> **Required action**: Search the data for "style" and copy every matching line.

> **Dataset**:
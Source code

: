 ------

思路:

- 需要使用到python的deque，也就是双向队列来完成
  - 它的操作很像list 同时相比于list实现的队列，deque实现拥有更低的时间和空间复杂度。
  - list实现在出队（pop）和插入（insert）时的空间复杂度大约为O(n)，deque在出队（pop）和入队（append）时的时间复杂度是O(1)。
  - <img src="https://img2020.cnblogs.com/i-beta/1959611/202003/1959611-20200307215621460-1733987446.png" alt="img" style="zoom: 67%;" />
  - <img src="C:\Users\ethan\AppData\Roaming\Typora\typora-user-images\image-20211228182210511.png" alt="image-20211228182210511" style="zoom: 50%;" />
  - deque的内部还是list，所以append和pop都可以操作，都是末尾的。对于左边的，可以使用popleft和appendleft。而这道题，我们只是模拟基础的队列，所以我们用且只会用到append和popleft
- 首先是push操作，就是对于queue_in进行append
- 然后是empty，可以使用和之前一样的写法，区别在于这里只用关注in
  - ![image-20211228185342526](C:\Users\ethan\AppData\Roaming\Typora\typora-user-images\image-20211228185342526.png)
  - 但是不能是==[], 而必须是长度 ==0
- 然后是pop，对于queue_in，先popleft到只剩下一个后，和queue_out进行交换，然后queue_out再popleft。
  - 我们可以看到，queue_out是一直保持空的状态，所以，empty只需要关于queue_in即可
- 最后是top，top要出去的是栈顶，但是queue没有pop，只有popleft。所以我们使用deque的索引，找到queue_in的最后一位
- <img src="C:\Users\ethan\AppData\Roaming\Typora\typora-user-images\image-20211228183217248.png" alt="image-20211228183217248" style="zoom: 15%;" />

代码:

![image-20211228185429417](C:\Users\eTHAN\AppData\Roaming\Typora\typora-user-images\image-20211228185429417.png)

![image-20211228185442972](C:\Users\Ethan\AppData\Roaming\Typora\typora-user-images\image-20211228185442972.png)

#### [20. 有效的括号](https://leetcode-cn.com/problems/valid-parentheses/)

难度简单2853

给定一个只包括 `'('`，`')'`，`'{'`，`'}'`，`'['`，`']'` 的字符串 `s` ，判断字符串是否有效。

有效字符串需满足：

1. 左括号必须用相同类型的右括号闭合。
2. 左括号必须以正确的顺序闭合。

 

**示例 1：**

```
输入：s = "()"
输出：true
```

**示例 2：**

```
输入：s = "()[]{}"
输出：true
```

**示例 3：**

> **Exercise result**:
  - <img src="https://img2020.cnblogs.com/i-beta/1959611/202003/1959611-20200307215621460-1733987446.png" alt="img" style="zoom: 67%;" />
  - <img src="C:\Users\ethan\AppData\Roaming\Typora\typora-user-images\image-20211228182210511.png" alt="image-20211228182210511" style="zoom: 50%;" />
- <img src="C:\Users\ethan\AppData\Roaming\Typora\typora-user-images\image-20211228183217248.png" alt="image-20211228183217248" style="zoom: 15%;" />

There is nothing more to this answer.